When I was in my twenties, I was an insecure writer. Just starting to form my voice and style, I wasn’t sure people would get me. I wasted a lot of time wondering what people would say about my writing. Whether I was good enough.
The thing is, everyone around me was encouraging. My parents, my friends, and others were nothing but kind when I would mention that I wanted to write fiction. Still there was a voice in the back of my mind that kept telling me I wasn’t good enough. Instead of plowing ahead towards my goal of getting published. I wrote and rewrote and rewrote my stories. They were never finished.
I would go to work shops to get critiques and even there, with people saying I how talented I was, or how unique the story was, I still shied away from putting myself out there.
I was waiting for permission.
Permission to be a writer, even though I already was one.

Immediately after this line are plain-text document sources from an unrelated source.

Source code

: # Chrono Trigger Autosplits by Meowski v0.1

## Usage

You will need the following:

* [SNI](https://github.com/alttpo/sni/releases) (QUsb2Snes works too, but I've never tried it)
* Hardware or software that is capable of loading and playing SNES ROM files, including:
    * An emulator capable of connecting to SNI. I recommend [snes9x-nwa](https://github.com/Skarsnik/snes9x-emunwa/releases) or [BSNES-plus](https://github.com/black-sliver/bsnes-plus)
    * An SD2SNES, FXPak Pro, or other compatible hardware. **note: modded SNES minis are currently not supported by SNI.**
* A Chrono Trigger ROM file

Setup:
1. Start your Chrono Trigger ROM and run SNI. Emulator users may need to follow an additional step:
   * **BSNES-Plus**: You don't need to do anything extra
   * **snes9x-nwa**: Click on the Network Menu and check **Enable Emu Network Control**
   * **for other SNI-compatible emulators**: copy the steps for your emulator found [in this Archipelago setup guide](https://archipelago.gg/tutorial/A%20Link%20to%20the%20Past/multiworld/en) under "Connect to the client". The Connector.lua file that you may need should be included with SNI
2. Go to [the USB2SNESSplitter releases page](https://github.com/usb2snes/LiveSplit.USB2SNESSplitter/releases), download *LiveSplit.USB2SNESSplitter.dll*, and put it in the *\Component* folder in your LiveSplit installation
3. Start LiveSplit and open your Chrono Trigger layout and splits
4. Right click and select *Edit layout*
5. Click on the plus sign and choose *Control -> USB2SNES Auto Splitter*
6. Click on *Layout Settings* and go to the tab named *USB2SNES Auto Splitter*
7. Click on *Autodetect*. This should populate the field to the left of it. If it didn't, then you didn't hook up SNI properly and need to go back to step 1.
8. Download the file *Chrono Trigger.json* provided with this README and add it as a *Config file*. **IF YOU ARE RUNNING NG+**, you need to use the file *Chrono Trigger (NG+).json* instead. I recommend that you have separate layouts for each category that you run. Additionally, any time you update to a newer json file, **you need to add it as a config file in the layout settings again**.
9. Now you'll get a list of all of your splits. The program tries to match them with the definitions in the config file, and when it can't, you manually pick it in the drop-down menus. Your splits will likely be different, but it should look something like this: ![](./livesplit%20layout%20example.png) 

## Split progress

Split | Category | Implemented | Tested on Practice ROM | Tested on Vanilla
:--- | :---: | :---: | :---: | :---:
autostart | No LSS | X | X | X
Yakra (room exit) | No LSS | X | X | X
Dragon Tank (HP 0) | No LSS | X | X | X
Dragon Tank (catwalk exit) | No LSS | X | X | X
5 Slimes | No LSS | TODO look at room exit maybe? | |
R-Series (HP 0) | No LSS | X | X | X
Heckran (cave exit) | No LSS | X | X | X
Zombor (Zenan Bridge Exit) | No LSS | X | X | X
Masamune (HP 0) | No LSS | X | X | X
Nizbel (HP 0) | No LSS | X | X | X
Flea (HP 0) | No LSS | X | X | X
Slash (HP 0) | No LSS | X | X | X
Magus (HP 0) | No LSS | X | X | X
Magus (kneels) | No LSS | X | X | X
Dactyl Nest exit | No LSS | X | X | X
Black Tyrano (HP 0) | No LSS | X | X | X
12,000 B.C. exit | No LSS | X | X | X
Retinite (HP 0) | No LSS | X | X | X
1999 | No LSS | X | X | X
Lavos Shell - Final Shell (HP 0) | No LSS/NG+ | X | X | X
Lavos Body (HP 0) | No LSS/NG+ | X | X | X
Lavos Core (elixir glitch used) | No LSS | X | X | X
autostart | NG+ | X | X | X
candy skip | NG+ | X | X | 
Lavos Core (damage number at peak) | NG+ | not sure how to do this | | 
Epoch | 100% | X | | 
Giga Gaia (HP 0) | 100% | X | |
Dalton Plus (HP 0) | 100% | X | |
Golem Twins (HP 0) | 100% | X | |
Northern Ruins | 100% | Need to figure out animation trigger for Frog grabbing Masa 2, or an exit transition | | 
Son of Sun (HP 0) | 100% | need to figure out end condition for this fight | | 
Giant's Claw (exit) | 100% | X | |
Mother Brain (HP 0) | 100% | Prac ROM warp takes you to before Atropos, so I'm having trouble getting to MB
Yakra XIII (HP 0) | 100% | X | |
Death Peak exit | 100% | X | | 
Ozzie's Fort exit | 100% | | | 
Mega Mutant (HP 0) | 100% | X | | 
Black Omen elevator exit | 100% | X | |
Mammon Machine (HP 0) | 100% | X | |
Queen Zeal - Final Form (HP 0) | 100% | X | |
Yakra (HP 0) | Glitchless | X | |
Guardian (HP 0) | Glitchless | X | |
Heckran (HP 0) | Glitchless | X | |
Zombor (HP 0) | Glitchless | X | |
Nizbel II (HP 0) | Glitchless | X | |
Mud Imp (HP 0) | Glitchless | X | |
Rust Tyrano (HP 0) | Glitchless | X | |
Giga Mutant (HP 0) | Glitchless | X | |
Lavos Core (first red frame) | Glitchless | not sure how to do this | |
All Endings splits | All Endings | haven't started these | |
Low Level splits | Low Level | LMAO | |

I was waiting on the writing gods to bestow upon me some benevolent sign that I was ready to be published. I did submit here and there, but not with any gusto. Basically, I was sitting on the couch waiting for life to happen to me. I was waiting to be discovered, instead of trying to make my voice heard.
It took me a while to realize that I didn’t (and shouldn’t) need anyone to tell me that I was a writer. I had to get over the self-doubt, the fear, the anxiety, in order to get to the place I am now.

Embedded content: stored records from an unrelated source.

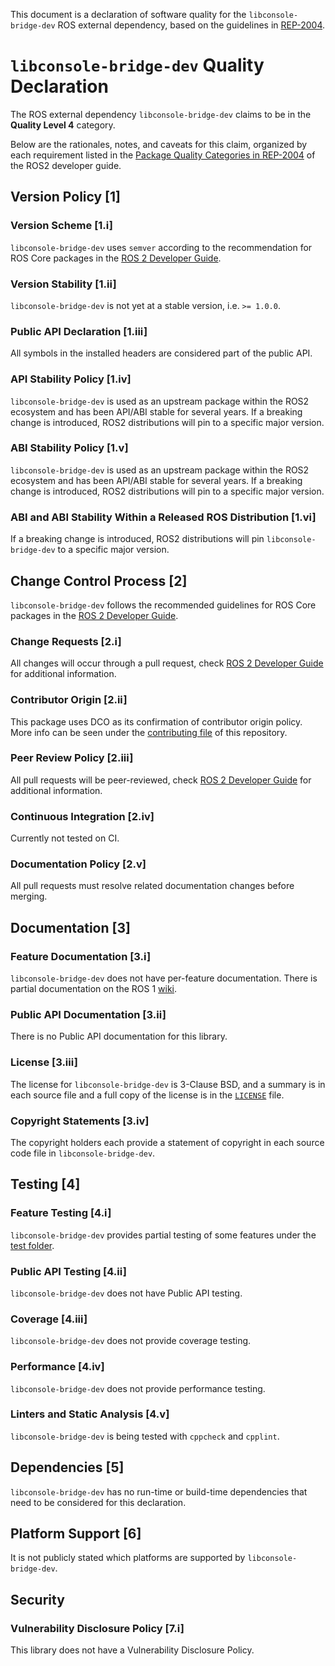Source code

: This document is a declaration of software quality for the `libconsole-bridge-dev` ROS external dependency, based on the guidelines in [REP-2004](https://www.ros.org/reps/rep-2004.html).

# `libconsole-bridge-dev` Quality Declaration

The ROS external dependency `libconsole-bridge-dev` claims to be in the **Quality Level 4** category.

Below are the rationales, notes, and caveats for this claim, organized by each requirement listed in the [Package Quality Categories in REP-2004](https://index.ros.org/doc/ros2/Contributing/Developer-Guide/#package-quality-categories) of the ROS2 developer guide.

## Version Policy [1]

### Version Scheme [1.i]

`libconsole-bridge-dev` uses `semver` according to the recommendation for ROS Core packages in the [ROS 2 Developer Guide](https://index.ros.org/doc/ros2/Contributing/Developer-Guide/#versioning).

### Version Stability [1.ii]

`libconsole-bridge-dev` is not yet at a stable version, i.e. `>= 1.0.0`.

### Public API Declaration [1.iii]

All symbols in the installed headers are considered part of the public API.

### API Stability Policy [1.iv]

`libconsole-bridge-dev` is used as an upstream package within the ROS2 ecosystem and has been API/ABI stable for several years. If a breaking change is introduced, ROS2 distributions will pin to a specific major version.

### ABI Stability Policy [1.v]

`libconsole-bridge-dev` is used as an upstream package within the ROS2 ecosystem and has been API/ABI stable for several years. If a breaking change is introduced, ROS2 distributions will pin to a specific major version.

### ABI and ABI Stability Within a Released ROS Distribution [1.vi]

If a breaking change is introduced, ROS2 distributions will pin `libconsole-bridge-dev` to a specific major version.

## Change Control Process [2]

`libconsole-bridge-dev` follows the recommended guidelines for ROS Core packages in the [ROS 2 Developer Guide](https://index.ros.org/doc/ros2/Contributing/Developer-Guide/#change-control-process).

### Change Requests [2.i]

All changes will occur through a pull request, check [ROS 2 Developer Guide](https://index.ros.org/doc/ros2/Contributing/Developer-Guide/#change-control-process) for additional information.

### Contributor Origin [2.ii]

This package uses DCO as its confirmation of contributor origin policy. More info can be seen under the [contributing file](./CONTRIBUTING.md) of this repository.

### Peer Review Policy [2.iii]

All pull requests will be peer-reviewed, check [ROS 2 Developer Guide](https://index.ros.org/doc/ros2/Contributing/Developer-Guide/#change-control-process) for additional information.

### Continuous Integration [2.iv]

Currently not tested on CI.

###  Documentation Policy [2.v]

All pull requests must resolve related documentation changes before merging.

## Documentation [3]

### Feature Documentation [3.i]

`libconsole-bridge-dev` does not have per-feature documentation. There is partial documentation on the ROS 1 [wiki](http://wiki.ros.org/console_bridge).

### Public API Documentation [3.ii]

There is no Public API documentation for this library.

### License [3.iii]

The license for `libconsole-bridge-dev` is 3-Clause BSD, and a summary is in each source file and a full copy of the license is in the [`LICENSE`](./LICENSE) file.

### Copyright Statements [3.iv]

The copyright holders each provide a statement of copyright in each source code file in `libconsole-bridge-dev`.

## Testing [4]

### Feature Testing [4.i]

`libconsole-bridge-dev` provides partial testing of some features under the [test folder](./test/).

### Public API Testing [4.ii]

`libconsole-bridge-dev` does not have Public API testing.

### Coverage [4.iii]

`libconsole-bridge-dev` does not provide coverage testing.

### Performance [4.iv]

`libconsole-bridge-dev` does not provide performance testing.

### Linters and Static Analysis [4.v]

`libconsole-bridge-dev` is being tested with `cppcheck` and `cpplint`.

## Dependencies [5]

`libconsole-bridge-dev` has no run-time or build-time dependencies that need to be considered for this declaration. 

## Platform Support [6]

It is not publicly stated which platforms are supported by `libconsole-bridge-dev`.

## Security

### Vulnerability Disclosure Policy [7.i]

This library does not have a Vulnerability Disclosure Policy.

What’s the saying? Everything you want is on the other side of fear.
Once I moved past the doubts and started to re-imagine myself as a writer, I realized I no longer needed anyone’s permission to be the person I wanted to be. I didn’t wait any longer for someone (like a famous writer) to put their arms around me and say, “Hey I think your talented. Let me show you the ropes.” I was too busy doing to wait for that conversation.
If you are someone who is waiting for that permission (whether you are a writer or not), I’m giving it to you now. Be that person you want to be. Go after that dream. It’s not silly. It’s not wasteful.